Summer is supposed to be a quiet stretch for stocks, especially the month of August. With warm weather and summer vacations, most traders would rather be at the beach than on a computer. Typically, trading volumes are lower, and daily price swings are less volatile. Stock markets in 2019 have given investors plenty of reasons to head to the beach, but this August has offered more than usual to think about.

Overall, 2019 has been quiet. The CBOE Volatility Index, a measure of expectations for volatility in stocks, started the year at elevated levels, but investors settled into 2019 as stocks drifted higher. Analysts had anticipated a weak stretch of earnings for the S&P 500 across the first half of 2019, and the eventual impact was a nonevent.

Other measures of market volatility also remained muted for much of 2019. Through the first seven months, the S&P moved 1% or more in either direction on just 19 days—and the majority were moves higher. On average since 1950, investors should have expected 29 days with movements of 1% or more.

The yield on junk bonds, which typically jumps at uncertainty as investors demand a premium for lower-quality fare, also remained subdued for much of the middle of the year. Investors largely were unfazed by earlier-year uncertainties.

During the month of August, however, investors have been given more to think about. Although the concerns are not new, they feel more pressing now than they have in recent months. As a result, measures of volatility and expected volatility have spiked.

  • During August, the Volatility Index reached its highest level since Jan. 3.
  • On eight of the first 15 trading days in August, the S&P moved greater than 1%.
  • Investors have begun to demand more from lower-quality bonds.

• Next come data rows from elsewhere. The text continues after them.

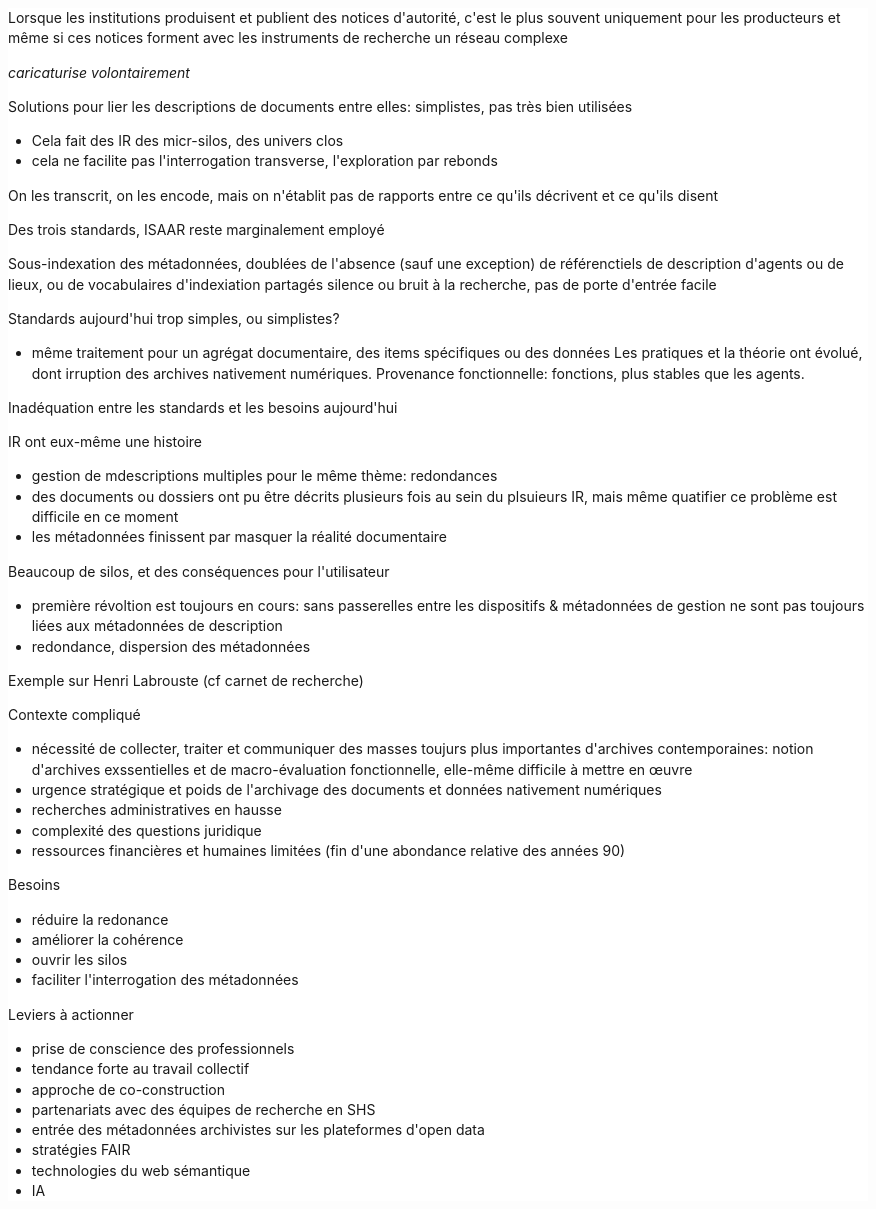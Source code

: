 Lorsque les institutions produisent et publient des notices d'autorité, c'est le plus souvent uniquement pour les producteurs et même si ces notices forment avec les instruments de recherche un réseau complexe

*caricaturise volontairement*

Solutions pour lier les descriptions de documents entre elles: simplistes, pas très bien utilisées 
- Cela fait des IR des micr-silos, des univers clos
- cela ne facilite pas l'interrogation transverse, l'exploration par rebonds

On les transcrit, on les encode, mais on n'établit pas de rapports entre ce qu'ils décrivent et ce qu'ils disent

Des trois standards, ISAAR reste marginalement employé

Sous-indexation des métadonnées, doublées de l'absence (sauf une exception) de référenctiels de description d'agents ou de lieux, ou de vocabulaires d'indexiation partagés
silence ou bruit à la recherche, pas de porte d'entrée facile

Standards aujourd'hui trop simples, ou simplistes? 
- même traitement pour un agrégat documentaire, des items spécifiques ou des données
Les pratiques et la théorie ont évolué, dont irruption des archives nativement numériques. Provenance fonctionnelle: fonctions, plus stables que les agents. 

Inadéquation entre les standards et les besoins aujourd'hui

IR ont eux-même une histoire
- gestion de mdescriptions multiples pour le même thème: redondances
- des documents ou dossiers ont pu être décrits plusieurs fois au sein du plsuieurs IR, mais même quatifier ce problème est difficile en ce moment
- les métadonnées finissent par masquer la réalité documentaire

Beaucoup de silos, et des conséquences pour l'utilisateur
- première révoltion est toujours en cours: sans passerelles entre les dispositifs & métadonnées de gestion ne sont pas toujours liées aux métadonnées de description
- redondance, dispersion des métadonnées

Exemple sur Henri Labrouste (cf carnet de recherche)

Contexte compliqué
- nécessité de collecter, traiter et communiquer des masses toujurs plus importantes d'archives contemporaines: notion d'archives exssentielles et de macro-évaluation fonctionnelle, elle-même difficile à mettre en œuvre
- urgence stratégique et poids de l'archivage des documents et données nativement numériques
- recherches administratives en hausse
- complexité des questions juridique
- ressources financières et humaines limitées (fin d'une abondance relative des années 90)


Besoins
- réduire la redonance
- améliorer la cohérence
- ouvrir les silos
- faciliter l'interrogation des métadonnées

Leviers à actionner
- prise de conscience des professionnels
- tendance forte au travail collectif
- approche de co-construction
- partenariats avec des équipes de recherche en SHS
- entrée des métadonnées archivistes sur les plateformes d'open data
- stratégies FAIR
- technologies du web sémantique
- IA

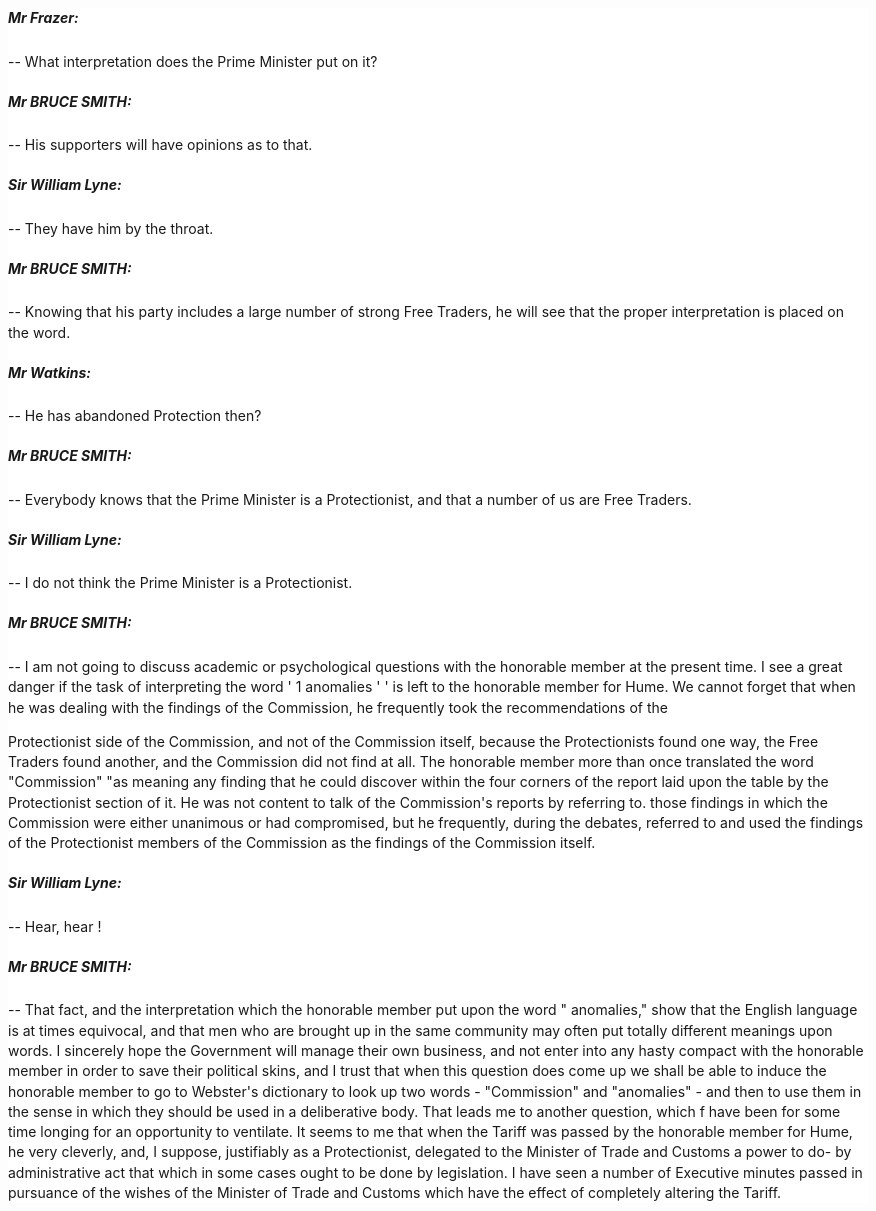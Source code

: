 ##### Mr Frazer:

--  What interpretation does the Prime Minister put on it? 

##### Mr BRUCE SMITH:

-- His supporters will have opinions as to that. 

##### Sir William Lyne:

--  They have him by the throat. 

##### Mr BRUCE SMITH:

-- Knowing that his party includes a large number of strong Free Traders, he will see that the proper interpretation is placed on the word. 

##### Mr Watkins:

--  He has abandoned Protection then? 

##### Mr BRUCE SMITH:

-- Everybody knows that the Prime Minister is a Protectionist, and that a number of us are Free Traders. 

##### Sir William Lyne:

--  I do not think the Prime Minister is a Protectionist. 

##### Mr BRUCE SMITH:

-- I am not going to discuss academic or psychological questions with the honorable member at the present time. I see a great danger if the task of interpreting the word ' 1 anomalies ' ' is left to the honorable member for Hume. We cannot forget that when he was dealing with the findings of the Commission, he frequently took the recommendations of the 

Protectionist side of the Commission, and not of the Commission itself, because the Protectionists found one way, the Free Traders found another, and the Commission did not find at all. The honorable member more than once translated the word "Commission" "as meaning any finding that he could discover within the four corners of the report laid upon the table by the Protectionist section of it. He was not content to talk of the Commission's reports by referring to. those findings in which the Commission were either unanimous or had compromised, but he frequently, during the debates, referred to and used the findings of the Protectionist members of the Commission as the findings of the Commission itself. 

##### Sir William Lyne:

--  Hear, hear ! 

##### Mr BRUCE SMITH:

-- That fact, and the interpretation which the honorable member put upon the word " anomalies," show that the English language is at times equivocal, and that men who are brought up in the same community may often put totally different meanings upon words. I sincerely hope the Government will manage their own business, and not enter into any hasty compact with the honorable member in order to save their political skins, and I trust that when this question does come up we shall be able to induce the honorable member to go to Webster's dictionary to look up two words - "Commission" and "anomalies" - and then to use them in the sense in which they should be used in a deliberative body. That leads me to another question, which f have been for some time longing for an opportunity to ventilate. It seems to me that when the Tariff was passed by the honorable member for Hume, he very cleverly, and, I suppose, justifiably as a Protectionist, delegated to the Minister of Trade and Customs a power to do- by administrative act that which in some cases ought to be done by legislation. I have seen a number of Executive minutes passed in pursuance of the wishes of the Minister of Trade and Customs which have the effect of completely altering the Tariff.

While August volatility isn’t unprecedented (We need only look to the 2015 impact of China’s surprise currency devaluation.), August 2019 stands in contrast to the typically quiet stretch we have come to expect.

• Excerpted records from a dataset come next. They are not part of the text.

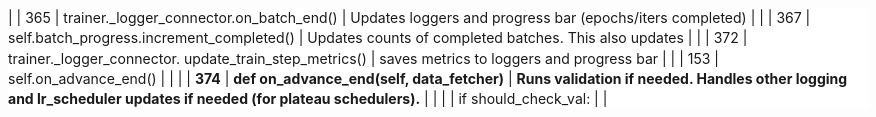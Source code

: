 |                                        | 365                              | trainer.\_logger_connector.on_batch_end()                                                                                                                                                                                                                                                                                                                                                                             | Updates loggers and progress bar (epochs/iters completed)                                                                                                                                                                                                                                                                                                                                  |
|                                        | 367                              | self.batch_progress.increment_completed()                                                                                                                                                                                                                                                                                                                                                                             | Updates counts of completed batches. This also updates                                                                                                                                                                                                                                                                                                                                     |
|                                        | 372                              | trainer.\_logger_connector. update_train_step_metrics()                                                                                                                                                                                                                                                                                                                                                               | saves metrics to loggers and progress bar                                                                                                                                                                                                                                                                                                                                                  |
|                                        | 153                              | self.on_advance_end()                                                                                                                                                                                                                                                                                                                                                                                                 |                                                                                                                                                                                                                                                                                                                                                                                            |
|                                        | **374**                          | **def on_advance_end(self, data_fetcher)**                                                                                                                                                                                                                                                                                                                                                                            | **Runs validation if needed. Handles other logging and lr_scheduler updates if needed (for plateau schedulers).**                                                                                                                                                                                                                                                                          |
|                                        |                                  | if should_check_val:                                                                                                                                                                                                                                                                                                                                                                                                  |                                                                                                                                                                                                                                                                                                                                                                                            |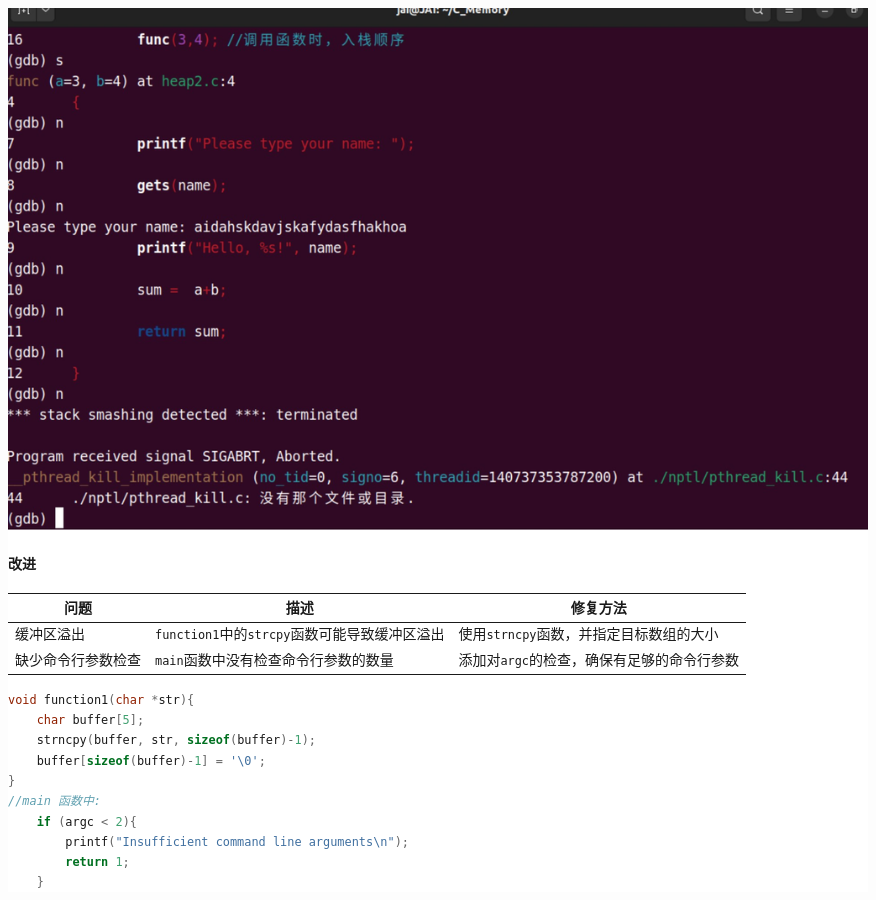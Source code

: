 ![img](pic/image-20231031220014362.jpeg)



#### 改进

| 问题               | 描述                                          | 修复方法                                   |
| ------------------ | --------------------------------------------- | ------------------------------------------ |
| 缓冲区溢出         | `function1`中的`strcpy`函数可能导致缓冲区溢出 | 使用`strncpy`函数，并指定目标数组的大小    |
| 缺少命令行参数检查 | `main`函数中没有检查命令行参数的数量          | 添加对`argc`的检查，确保有足够的命令行参数 |

```C
void function1(char *str){
    char buffer[5];
    strncpy(buffer, str, sizeof(buffer)-1);
    buffer[sizeof(buffer)-1] = '\0';
}
//main 函数中:
    if (argc < 2){
        printf("Insufficient command line arguments\n");
        return 1;
    }
```



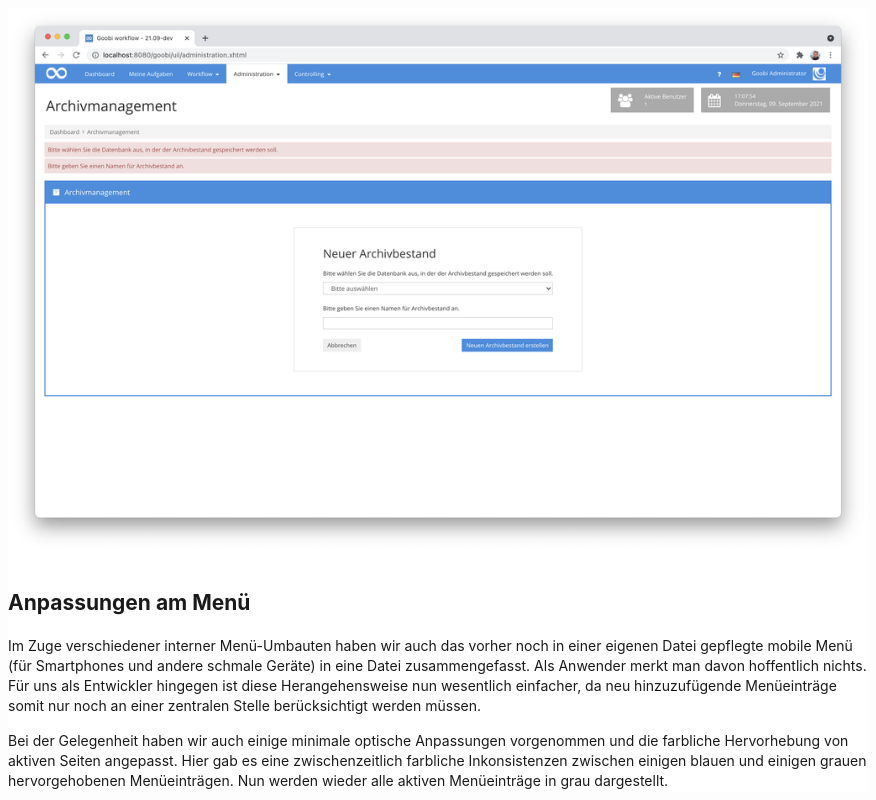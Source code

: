 ![Detaillierte Hinweise auf fehlende Eingaben](2108_archive_mangement2_de.png)

## Anpassungen am Menü

Im Zuge verschiedener interner Menü-Umbauten haben wir auch das vorher noch in einer eigenen Datei gepflegte mobile Menü (für Smartphones und andere schmale Geräte) in eine Datei zusammengefasst. Als Anwender merkt man davon hoffentlich nichts. Für uns als Entwickler hingegen ist diese Herangehensweise nun wesentlich einfacher, da neu hinzuzufügende Menüeinträge somit nur noch an einer zentralen Stelle berücksichtigt werden müssen.

Bei der Gelegenheit haben wir auch einige minimale optische Anpassungen vorgenommen und die farbliche Hervorhebung von aktiven Seiten angepasst. Hier gab es eine zwischenzeitlich farbliche Inkonsistenzen zwischen einigen blauen und einigen grauen hervorgehobenen Menüeinträgen. Nun werden wieder alle aktiven Menüeinträge in grau dargestellt.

Recession concerns are at the core of reinvigorated volatility. The inverted yield curve, ongoing trade wars, the age of the current expansion and slowing global growth all point to worries about when the economy eventually reverses direction. While all those concerns are real and meaningful issues that challenge U.S. economic growth, they don’t necessarily spell doom for stocks.

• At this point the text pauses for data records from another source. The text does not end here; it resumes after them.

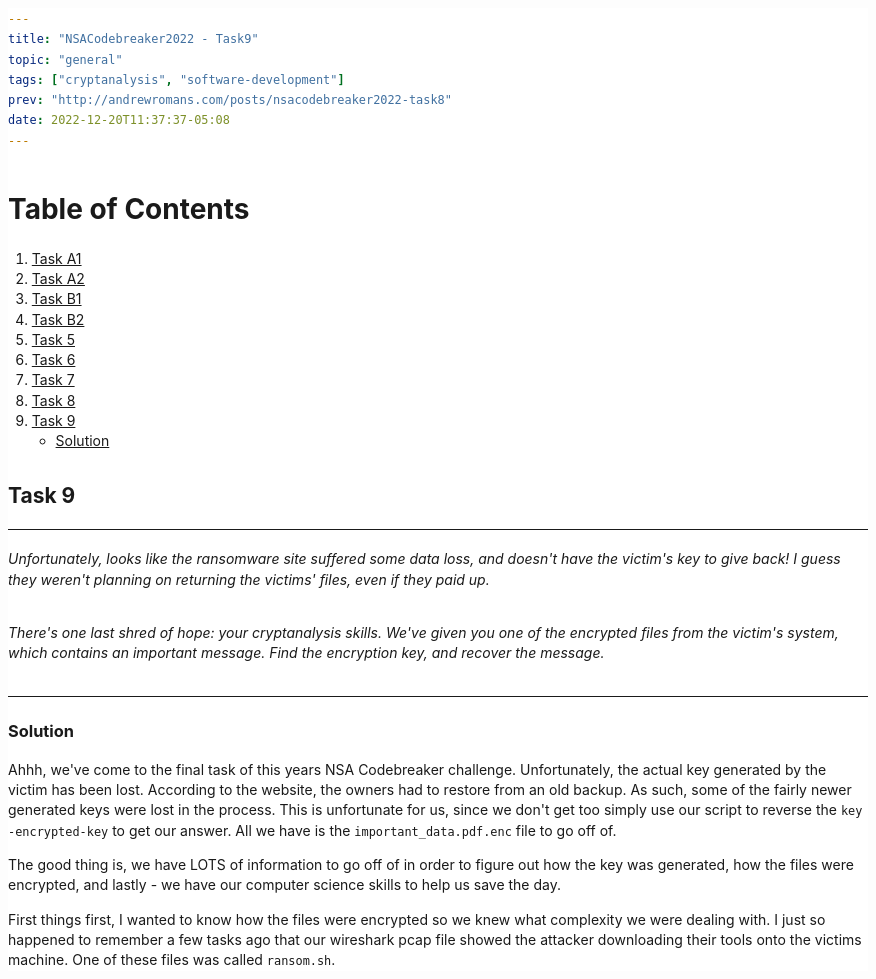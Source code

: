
 ```yaml
---
title: "NSACodebreaker2022 - Task9"
topic: "general"
tags: ["cryptanalysis", "software-development"]
prev: "http://andrewromans.com/posts/nsacodebreaker2022-task8"
date: 2022-12-20T11:37:37-05:08
---
```


# Table of Contents
1. [Task A1](http://andrewromans.com/posts/nsacodebreaker2022-taska1)
2. [Task A2](http://andrewromans.com/posts/nsacodebreaker2022-taska2)
3. [Task B1](http://andrewromans.com/posts/nsacodebreaker2022-taskb1/)
4. [Task B2](http://andrewromans.com/posts/nsacodebreaker2022-taskb2/)
5. [Task 5](http://andrewromans.com/posts/nsacodebreaker2022-task5/)
6. [Task 6](http://andrewromans.com/posts/nsacodebreaker2022-task6/)
7. [Task 7](http://andrewromans.com/posts/nsacodebreaker2022-task7/)
8. [Task 8](http://andrewromans.com/posts/nsacodebreaker2022-task8/)
9. [Task 9](#task-9)
	- [Solution](#solution)

## Task 9

- - - 
###### Unfortunately, looks like the ransomware site suffered some data loss, and doesn't have the victim's key to give back! I guess they weren't planning on returning the victims' files, even if they paid up.

###### There's one last shred of hope: your cryptanalysis skills. We've given you one of the encrypted files from the victim's system, which contains an important message. Find the encryption key, and recover the message.
- - -

### Solution

Ahhh, we've come to the final task of this years NSA Codebreaker challenge. Unfortunately, the actual key generated by the victim has been lost. According to the website, the owners had to restore from an old backup. As such, some of the fairly newer generated keys were lost in the process. This is unfortunate for us, since we don't get too simply use our script to reverse the `key-encrypted-key` to get our answer. All we have is the `important_data.pdf.enc` file to go off of. 

The good thing is, we have LOTS of information to go off of in order to figure out how the key was generated, how the files were encrypted, and lastly - we have our computer science skills to help us save the day. 

First things first, I wanted to know how the files were encrypted so we knew what complexity we were dealing with. I just so happened to remember a few tasks ago that our wireshark pcap file showed the attacker downloading their tools onto the victims machine. One of these files was called `ransom.sh`.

More articles and videos from Kyle Tetting on Money Talk

For starters, consider that the next recession is unlikely to resemble the last recession. A broad range of recessionary causes, durations and outcomes makes it difficult to describe how the average recession should look, but it is fair to say that the last recession was atypical. Financial institutions, whose failures escalated an already significant slowdown 10 years ago, are far better capitalized today. Human nature has us expect our recent experiences to replay pretty much the same, but lightning seldom strikes the same place twice.

As for recessionary indicators, an inverted yield curve may not be as telltale this time. Historically, when the yield on longer-dated bonds dips below the yield on shorter-dated bonds, it suggests expectations for an economic slowdown, as investors lock in safer money longer to get through tough times.

Part of why the indicator has been so predictive, at least in the past, is that the very act of locking in that money long-term removes its ability to work its way through the financial system. The unwillingness to take risk becomes a self-fulfilling prophecy, and growth slows.

However, with near-zero or negative rates on government bonds around much of the rest of the world, money flooding into U.S. Treasurys is not strictly a bet against future growth. Rather, it’s a reflection of the fact that Treasury rates offer better returns than a German bund or a British gilt. Higher demand, in turn, leads to lower rates on long-term bonds, resulting in a flat or inverted yield curve.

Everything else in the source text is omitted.